Además de engorroso, cuando se fuerza y se lleva a tal punto, el lenguaje inclusivo encierra un peligro aún mayor, el de extender una ficción, la imagen de una sociedad que todavía no existe, la apariencia de una realidad más justa y equitativa, porque invisibiliza otra que todavía menosprecia y maltrata a las mujeres. Todavía, la brecha salarial entre hombres y mujeres es del 14,3% en Euskadi, si se toma como referencia el indicador europeo de ganancia por hora normal de trabajo, pero la desigualdad es mayor si se compara la ganancia media anual que es de un 24,4%, brecha que se ha agrandado 2,3 puntos desde 2009, según datos de la Encuesta de Costes Laborales del INE; y la crueldad de la violencia machista, llamada “de género”, es el pan nuestro de cada día. Este año se han añadido otras 47 mujeres a la estadística de víctimas mortales de la Delegación del Gobierno para la Violencia de Género, que sólo cuenta las asesinadas por sus parejas o exparejas, y ya son 975 en quince años, desde que se empezaron a contar en 2003, más que las atribuidas a ETA en 43 y muchísimas más que las 62 del conflicto armado en Eslovenia, que estos días alarma a la opinión pública española.
Sin embargo, María Silvestre, constituida en ariete de los que han quedado a la izquierda, porfía en el empeño de forzar el lenguaje como instrumento para cambiar la sociedad. “Si algo construye realidad con fuerza es el lenguaje”, asegura. Yo estoy más con Rosa Montero cuando dice que “todos los idiomas buscan intuitivamente la elegancia de la concisión y la precisión, y esta repetición insufrible resulta agotadora”. “La lengua –continúa–, es como la piel de una sociedad, de manera que, si la sociedad cambia, la lengua también cambia.
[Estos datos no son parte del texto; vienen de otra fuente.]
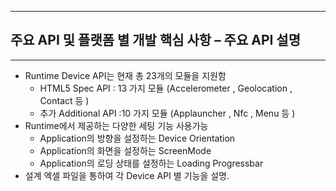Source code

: <!--
{
	"id": "4",
	"title": "주요 API 및 플랫폼 별 개발 핵심 사항 – 주요 API 설명",
	"group": 2,
	"order": 10
}
-->

-----------------------

## 주요 API 및 플랫폼 별 개발 핵심 사항 – 주요 API 설명 ##

-----------------------

 - Runtime Device API는 현재 총 23개의 모듈을 지원함 
	- HTML5 Spec  API : 13 가지 모듈 (Accelerometer , Geolocation , Contact 등 ) 
	- 추가 Additional API :10 가지 모듈 (Applauncher , Nfc , Menu 등 ) 
 - Runtime에서 제공하는 다양한 세팅 기능 사용가능 
	- Application의 방향을 설정하는 Device Orientation
	- Application의 화면을 설정하는 ScreenMode
	- Application의 로딩 상태를 설정하는 Loading Progressbar
 - 설계 엑셀 파일을 통하여 각 Device API 별 기능을 설명.
 









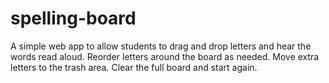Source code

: # spelling-board

A simple web app to allow students to drag and drop letters and hear the words read aloud. Reorder letters around the board as needed. Move extra letters to the trash area. Clear the full board and start again.
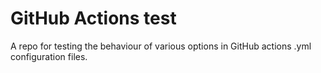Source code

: # GitHub Actions test

A repo for testing the behaviour of various options in GitHub actions .yml configuration files.
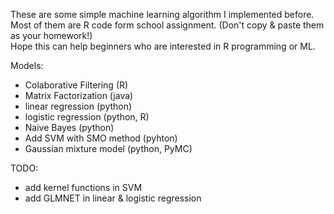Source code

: These are some simple machine learning algorithm I implemented before.<br />
Most of them are R code form school assignment.
(Don't copy & paste them as your homework!) <br />
Hope this can help beginners who are interested in R programming or ML.<br />

Models:
 - Colaborative Filtering (R)
 - Matrix Factorization (java)
 - linear regression (python)
 - logistic regression (python, R)
 - Naive Bayes (python)
 - Add SVM with SMO method (pyhton)
 - Gaussian mixture model (python, PyMC)

TODO:
- add kernel functions in SVM
- add GLMNET in linear & logistic regression
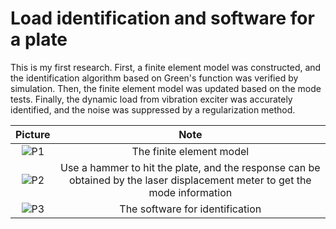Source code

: # Load identification and software for a plate

This is my first research. First, a finite element model was constructed, and the identification algorithm based on Green's function was verified by simulation. Then, the finite element model was updated based on the mode tests. Finally, the dynamic load from vibration exciter was accurately identified, and the noise was suppressed by a regularization method.

| Picture | Note|
| :---:   | :---: |
| ![P1](https://github.com/He-Zihao/He-Zihao.github.io/blob/main/docs/ResearchesProjects/image/1.png) | The finite element model |
| ![P2](https://github.com/He-Zihao/He-Zihao.github.io/blob/main/docs/ResearchesProjects/image/2.png) | Use a hammer to hit the plate, and the response can be obtained by the laser displacement meter to get the mode information |
| ![P3](https://github.com/He-Zihao/He-Zihao.github.io/blob/main/docs/ResearchesProjects/image/3.png) | The software for identification |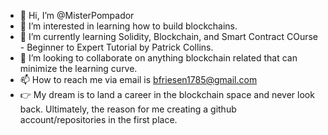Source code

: - 👋 Hi, I’m @MisterPompador
- 👀 I’m interested in learning how to build blockchains. 
- 🌱 I’m currently learning Solidity, Blockchain, and Smart Contract COurse - Beginner to Expert Tutorial by Patrick Collins. 
- 💞️ I’m looking to collaborate on anything blockchain related that can minimize the learning curve. 
- 📫 How to reach me via email is bfriesen1785@gmail.com
- 👉 My dream is to land a career in the blockchain space and never look back. Ultimately, the reason for me creating a github account/repositories in the    first place. 
<!---
MisterPompador/MisterPompador is a ✨ special ✨ repository because its `README.md` (this file) appears on your GitHub profile.
You can click the Preview link to take a look at your changes.
--->
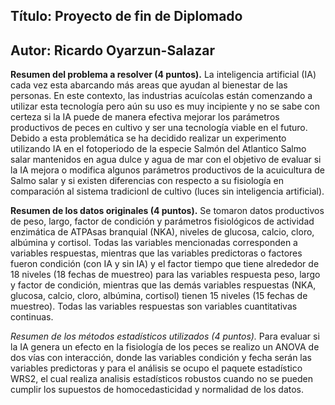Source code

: ## Título: Proyecto de fin de Diplomado 
## Autor: Ricardo Oyarzun-Salazar 

__Resumen del problema a resolver (4 puntos).__
La inteligencia artificial (IA) cada vez esta abarcando más areas que ayudan al bienestar de las personas. En este contexto, las industrias acuícolas están comenzando a utilizar esta tecnología pero aún su uso es muy incipiente y no se sabe con certeza si la IA puede de manera efectiva mejorar los parámetros productivos de peces en cultivo y ser una tecnología viable en el futuro. Debido a esta problemática se ha decidido realizar un experimento utilizando IA en el fotoperiodo de la especie Salmón del Atlantico Salmo salar mantenidos en agua dulce y agua de mar con el objetivo de evaluar si la IA mejora o modifica algunos parámetros productivos de la acuicultura de Salmo salar y si existen diferencias con respecto a su fisiología en comparación al sistema tradicionl de cultivo (luces sin inteligencia artificial).  

__Resumen de los datos originales (4 puntos).__
Se tomaron datos productivos de peso, largo, factor de condición y parámetros fisiológicos de actividad enzimática de ATPAsas branquial (NKA), niveles de glucosa, calcio, cloro, albúmina y cortisol. Todas las variables mencionadas corresponden a variables respuestas, mientras que las variables predictoras o factores fueron condición (con IA y sin IA) y el factor tiempo que tiene alrededor de 18 niveles (18 fechas de muestreo) para las variables respuesta peso, largo y factor de condición, mientras que las demás variables respuestas (NKA, glucosa, calcio, cloro, albúmina, cortisol) tienen 15 niveles (15 fechas de muestreo). Todas las variables respuestas son variables cuantitativas continuas. 

_Resumen de los métodos estadísticos utilizados (4 puntos)._
Para evaluar si la IA genera un efecto en la fisiología de los peces se realizo un ANOVA de dos vías con interacción, donde las variables condición y fecha serán las variables predictoras y para el análisis se ocupo el paquete estadístico WRS2, el cual realiza analisis estadísticos robustos cuando no se pueden cumplir los supuestos de homocedasticidad y normalidad de los datos.   






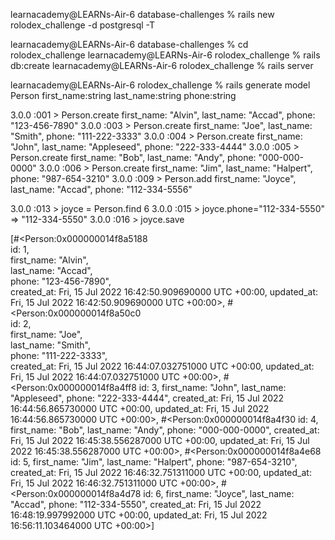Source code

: learnacademy@LEARNs-Air-6 database-challenges % rails new rolodex_challenge -d postgresql -T

learnacademy@LEARNs-Air-6 database-challenges % cd rolodex_challenge 
learnacademy@LEARNs-Air-6 rolodex_challenge % rails db:create
learnacademy@LEARNs-Air-6 rolodex_challenge % rails server

learnacademy@LEARNs-Air-6 rolodex_challenge % rails generate model Person first_name:string last_name:string phone:string


3.0.0 :001 > Person.create first_name: "Alvin", last_name: "Accad", phone: "123-456-7890"
3.0.0 :003 > Person.create first_name: "Joe", last_name: "Smith", phone: "111-222-3333"
3.0.0 :004 > Person.create first_name: "John", last_name: "Appleseed", phone: "222-333-4444"
3.0.0 :005 > Person.create first_name: "Bob", last_name: "Andy", phone: "000-000-0000"
3.0.0 :006 > Person.create first_name: "Jim", last_name: "Halpert", phone: "987-654-3210"
3.0.0 :009 > Person.add first_name: "Joyce", last_name: "Accad", phone: "112-334-5556"

3.0.0 :013 > joyce = Person.find 6
3.0.0 :015 > joyce.phone="112-334-5550"
 => "112-334-5550" 
3.0.0 :016 > joyce.save

[#<Person:0x000000014f8a5188                                  
  id: 1,                                                      
  first_name: "Alvin",                                        
  last_name: "Accad",                                         
  phone: "123-456-7890",                                      
  created_at: Fri, 15 Jul 2022 16:42:50.909690000 UTC +00:00, 
  updated_at: Fri, 15 Jul 2022 16:42:50.909690000 UTC +00:00>,
 #<Person:0x000000014f8a50c0                                  
  id: 2,                                                      
  first_name: "Joe",                                          
  last_name: "Smith",                                         
  phone: "111-222-3333",                                      
  created_at: Fri, 15 Jul 2022 16:44:07.032751000 UTC +00:00, 
  updated_at: Fri, 15 Jul 2022 16:44:07.032751000 UTC +00:00>,
 #<Person:0x000000014f8a4ff8
  id: 3,
  first_name: "John",
  last_name: "Appleseed",
  phone: "222-333-4444",
  created_at: Fri, 15 Jul 2022 16:44:56.865730000 UTC +00:00,
  updated_at: Fri, 15 Jul 2022 16:44:56.865730000 UTC +00:00>,
 #<Person:0x000000014f8a4f30
  id: 4,
  first_name: "Bob",
  last_name: "Andy",
  phone: "000-000-0000",
  created_at: Fri, 15 Jul 2022 16:45:38.556287000 UTC +00:00,
  updated_at: Fri, 15 Jul 2022 16:45:38.556287000 UTC +00:00>,
 #<Person:0x000000014f8a4e68
  id: 5,
  first_name: "Jim",
  last_name: "Halpert",
  phone: "987-654-3210",
  created_at: Fri, 15 Jul 2022 16:46:32.751311000 UTC +00:00,
  updated_at: Fri, 15 Jul 2022 16:46:32.751311000 UTC +00:00>,
 #<Person:0x000000014f8a4d78
  id: 6,
  first_name: "Joyce",
  last_name: "Accad",
  phone: "112-334-5550",
  created_at: Fri, 15 Jul 2022 16:48:19.997992000 UTC +00:00,
  updated_at: Fri, 15 Jul 2022 16:56:11.103464000 UTC +00:00>]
Es un tejido vivo que no puedes transformar por decreto, sino que tiene que ir mutando a medida que el cuerpo social cambia”. Así ha ocurrido siempre. Y mientras nos enredamos en debates léxicos y hasta filosóficos, la vida sigue… y la muerte también.
Pues sí, señoras y señores, expresión que por cierto ha caído en desuso en tiempos de lenguaje inclusivo, estoy hecho un lío. Yo, que me creía tan progresista… ¡a la derecha del río!